Under Jeddah’s arena lights, the Next Gen ATP Finals 2025 bursts open with Learner Tien’s return and Rafael Jodar’s debut, as eight under-21 gunslingers chase breakthrough glory in round-robin fury.

Jeddah Awakens to Next Gen Fireworks
Learner Tien at the Silver Sands Beach ahead of the 2025 Next Gen ATP Finals. Credit: Corinne Dubreuil/ATP Tour · Source

In the heart of Saudi Arabia’s bustling Kingdom Arena, the Next Gen ATP Finals presented by PIF fires up on Wednesday, December 17, 2025, drawing all eight contenders into Day 1’s round-robin cauldron. Learner Tien, last year’s finalist, steps back onto these courts as a Top 30 force after clinching his maiden ATP Tour title in Metz, his left-handed guile now sharpened by a season of relentless climbs. The air hums with anticipation, the indoor hard courts’ crisp bounce promising swift rallies where tactical poise meets raw ambition, and every hold could etch a path to the elite champions’ circle.
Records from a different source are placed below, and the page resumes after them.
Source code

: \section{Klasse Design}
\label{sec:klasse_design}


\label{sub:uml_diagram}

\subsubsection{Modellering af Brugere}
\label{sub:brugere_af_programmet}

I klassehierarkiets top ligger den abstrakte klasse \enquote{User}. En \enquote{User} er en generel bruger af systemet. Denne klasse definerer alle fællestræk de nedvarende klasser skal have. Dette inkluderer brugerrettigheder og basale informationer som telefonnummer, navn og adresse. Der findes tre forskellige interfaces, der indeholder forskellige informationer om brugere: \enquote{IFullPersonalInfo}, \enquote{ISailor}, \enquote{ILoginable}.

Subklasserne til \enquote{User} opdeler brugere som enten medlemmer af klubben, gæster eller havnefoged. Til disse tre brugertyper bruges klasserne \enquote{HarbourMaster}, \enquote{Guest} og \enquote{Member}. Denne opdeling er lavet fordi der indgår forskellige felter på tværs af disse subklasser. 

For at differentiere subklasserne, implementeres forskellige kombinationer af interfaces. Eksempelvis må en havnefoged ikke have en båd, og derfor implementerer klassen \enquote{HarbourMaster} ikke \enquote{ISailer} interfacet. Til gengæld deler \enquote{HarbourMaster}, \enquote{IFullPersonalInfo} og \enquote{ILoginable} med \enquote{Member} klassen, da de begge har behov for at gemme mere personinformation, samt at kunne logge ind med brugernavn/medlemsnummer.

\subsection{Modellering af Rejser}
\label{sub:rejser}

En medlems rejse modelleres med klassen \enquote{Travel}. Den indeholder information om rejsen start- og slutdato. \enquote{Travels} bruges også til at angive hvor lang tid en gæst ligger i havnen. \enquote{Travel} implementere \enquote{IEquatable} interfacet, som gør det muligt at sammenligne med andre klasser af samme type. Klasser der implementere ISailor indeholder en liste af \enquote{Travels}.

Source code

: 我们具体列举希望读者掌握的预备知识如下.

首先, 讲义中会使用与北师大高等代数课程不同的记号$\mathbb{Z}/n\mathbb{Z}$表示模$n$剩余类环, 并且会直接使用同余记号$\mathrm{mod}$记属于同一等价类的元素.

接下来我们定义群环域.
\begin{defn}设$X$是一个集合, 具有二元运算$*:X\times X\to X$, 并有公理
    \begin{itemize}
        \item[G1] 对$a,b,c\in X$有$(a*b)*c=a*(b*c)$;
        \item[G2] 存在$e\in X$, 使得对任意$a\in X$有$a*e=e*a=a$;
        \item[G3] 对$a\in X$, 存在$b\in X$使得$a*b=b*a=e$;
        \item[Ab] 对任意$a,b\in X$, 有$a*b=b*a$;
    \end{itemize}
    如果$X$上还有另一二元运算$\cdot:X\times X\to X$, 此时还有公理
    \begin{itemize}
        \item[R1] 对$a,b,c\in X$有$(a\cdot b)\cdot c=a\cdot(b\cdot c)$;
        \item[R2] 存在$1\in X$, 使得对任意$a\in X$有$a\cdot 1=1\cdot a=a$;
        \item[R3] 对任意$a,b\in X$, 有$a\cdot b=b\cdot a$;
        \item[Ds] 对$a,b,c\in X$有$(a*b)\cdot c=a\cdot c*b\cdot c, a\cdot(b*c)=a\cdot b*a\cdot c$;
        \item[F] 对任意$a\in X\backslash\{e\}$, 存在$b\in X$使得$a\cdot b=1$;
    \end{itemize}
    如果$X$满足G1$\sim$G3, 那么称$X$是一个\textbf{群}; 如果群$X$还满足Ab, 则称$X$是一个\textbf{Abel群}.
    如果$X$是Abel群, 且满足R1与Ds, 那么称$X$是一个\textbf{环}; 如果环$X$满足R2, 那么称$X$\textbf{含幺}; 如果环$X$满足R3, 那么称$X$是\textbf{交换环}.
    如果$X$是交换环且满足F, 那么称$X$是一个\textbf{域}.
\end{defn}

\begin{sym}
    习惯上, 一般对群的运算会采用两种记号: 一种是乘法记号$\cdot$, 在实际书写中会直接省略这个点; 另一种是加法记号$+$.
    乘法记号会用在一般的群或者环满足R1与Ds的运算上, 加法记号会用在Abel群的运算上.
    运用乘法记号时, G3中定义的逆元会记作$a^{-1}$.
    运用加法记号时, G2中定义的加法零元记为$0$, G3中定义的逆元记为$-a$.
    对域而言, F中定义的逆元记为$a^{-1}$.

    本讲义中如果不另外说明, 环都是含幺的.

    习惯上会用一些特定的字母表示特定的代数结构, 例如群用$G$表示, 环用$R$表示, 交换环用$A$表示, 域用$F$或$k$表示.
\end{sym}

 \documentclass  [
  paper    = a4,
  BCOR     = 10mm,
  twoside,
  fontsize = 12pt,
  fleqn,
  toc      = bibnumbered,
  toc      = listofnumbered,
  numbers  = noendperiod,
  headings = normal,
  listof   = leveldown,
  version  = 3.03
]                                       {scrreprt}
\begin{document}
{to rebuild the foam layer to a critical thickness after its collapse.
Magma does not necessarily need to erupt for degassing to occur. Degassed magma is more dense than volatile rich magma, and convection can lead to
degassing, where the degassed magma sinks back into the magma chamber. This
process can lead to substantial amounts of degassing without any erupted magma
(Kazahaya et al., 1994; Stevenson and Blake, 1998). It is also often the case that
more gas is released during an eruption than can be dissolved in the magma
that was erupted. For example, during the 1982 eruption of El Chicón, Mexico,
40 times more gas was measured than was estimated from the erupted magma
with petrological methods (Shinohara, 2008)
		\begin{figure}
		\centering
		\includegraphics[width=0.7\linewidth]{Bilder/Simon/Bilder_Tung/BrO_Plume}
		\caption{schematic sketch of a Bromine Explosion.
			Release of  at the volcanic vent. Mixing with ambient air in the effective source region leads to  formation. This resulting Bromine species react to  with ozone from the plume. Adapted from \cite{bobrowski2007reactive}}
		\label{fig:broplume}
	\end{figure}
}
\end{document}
Opening rally probes seasonal shifts

Dino Prizmic and Nishesh Basavareddy trade first blows at 2 p.m. on Centre Court, their head-to-head a fresh slate amid contrasting trajectories. The Croatian, riding two ATP Challenger titles and quarterfinal runs in Umag this year and 2023, unleashes heavy topspin forehands to dictate from the baseline, his drop shots slicing through defenses on this medium-paced surface. Basavareddy, back for a second Jeddah stint after welcoming coach Gilles Cervara to his team, counters with crosscourt lasers and bolder net rushes, the tactical tweaks from his new guidance aiming to disrupt Prizmic’s clay-bred rhythm in these faster exchanges.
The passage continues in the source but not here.